Thanks to the large variety of products available from Harrell’s, customers have access to cutting-edge materials. For example, Harrell’s is the exclusive formulator in the eastern U.S. for Polyon controlled-release nutrients, a line that Jackson says offers many advantages. “Polyon is more expensive than conventional fertilizer,” he explains. “The difference is that Polyon is strictly controlled by the thickness of the coating on the granule, and by the temperature. It’s not controlled by how much water or rainfall is applied. So it’s very predictable, and it can be formulated to last for a specific amount of time, depending on the time of year and your location.” While there is a greater cost to buying this product, there’s much lower nutrient loss to the environment through volatilization, leeching or runoff. That means more nutrients are getting to the plant. Since the fertilizer releases slowly on a daily basis, it’s possible to get by with fewer applications, which saves money.

Harrell’s also offers foliar fertilizers, which provide great results in certain circumstances, says Jackson. “Some people choose to use a lot of foliar applications; some people go strictly with granular; and some people use a combination of both. There is a place for foliar, and it’s becoming more popular,” he explains. Foliar fertilizer makes sense when you’re going out to put down an insecticide spray – adding some foliar nutrients to the tank is easy to do, he says.

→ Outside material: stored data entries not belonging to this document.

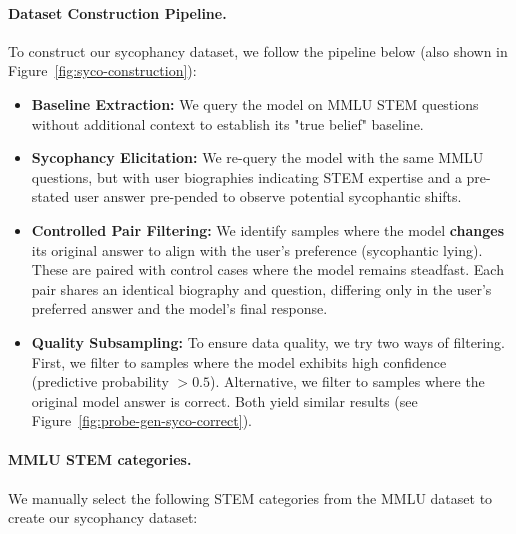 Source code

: \documentclass{article}
\theoremstyle{plain}
\theoremstyle{definition}
\theoremstyle{remark}
\begin{document}
\paragraph{Dataset Construction Pipeline.}
To construct our sycophancy dataset, we follow the pipeline below (also shown in Figure~\ref{fig:syco-construction}):
\begin{itemize}[noitemsep, topsep=0pt]
    \item \textbf{Baseline Extraction:} We query the model on MMLU STEM questions without additional context to establish its "true belief" baseline.
    \item \textbf{Sycophancy Elicitation:} We re-query the model with the same MMLU questions, but with user biographies indicating STEM expertise and a pre-stated user answer pre-pended to observe potential sycophantic shifts.
    \item \textbf{Controlled Pair Filtering:} We identify samples where the model \textbf{changes} its original answer to align with the user's preference (sycophantic lying). These are paired with control cases where the model remains steadfast. Each pair shares an identical biography and question, differing only in the user's preferred answer and the model's final response.
    \item \textbf{Quality Subsampling:} To ensure data quality, we try two ways of filtering. First, we filter to samples where the model exhibits high confidence (predictive probability $> 0.5$). Alternative, we filter to samples where the original model answer is correct. Both yield similar results (see Figure~\ref{fig:probe-gen-syco-correct}).
\end{itemize}

\paragraph{MMLU STEM categories.} We manually select the following STEM categories from the MMLU dataset \cite{hendrycks2020mmlu} to create our sycophancy dataset:
\end{document}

Jackson notes that foliar fertilizers are particularly good at supplying turfgrass with minor elements. “You can deliver micronutrients in a foliar spray and probably get more to the plant than you would putting insoluble micronutrients in a fertilizer blend.”

Providing lawn care professionals with exactly this type of information is what Harrell’s specializes in. “If you’re not educated about what you’re buying or why you’re buying it, your tendency is often to gravitate toward something that might not be the best solution, but it might be the cheapest price,” says Jackson. “Then you don’t get the turf response you desire. If you buy a bag of fertilizer and you don’t get the turf response you want, then it really doesn’t matter how cheap it was, you wasted your money. And if your customer isn’t happy about the results from the material you put on the ground, then you’ve really got a problem.”

Patrick White is a freelance writer and editor who has covered every aspect of the green industry in the past 15 years. He is based in Middlesex, Vt., and is always on the lookout for unusual stories.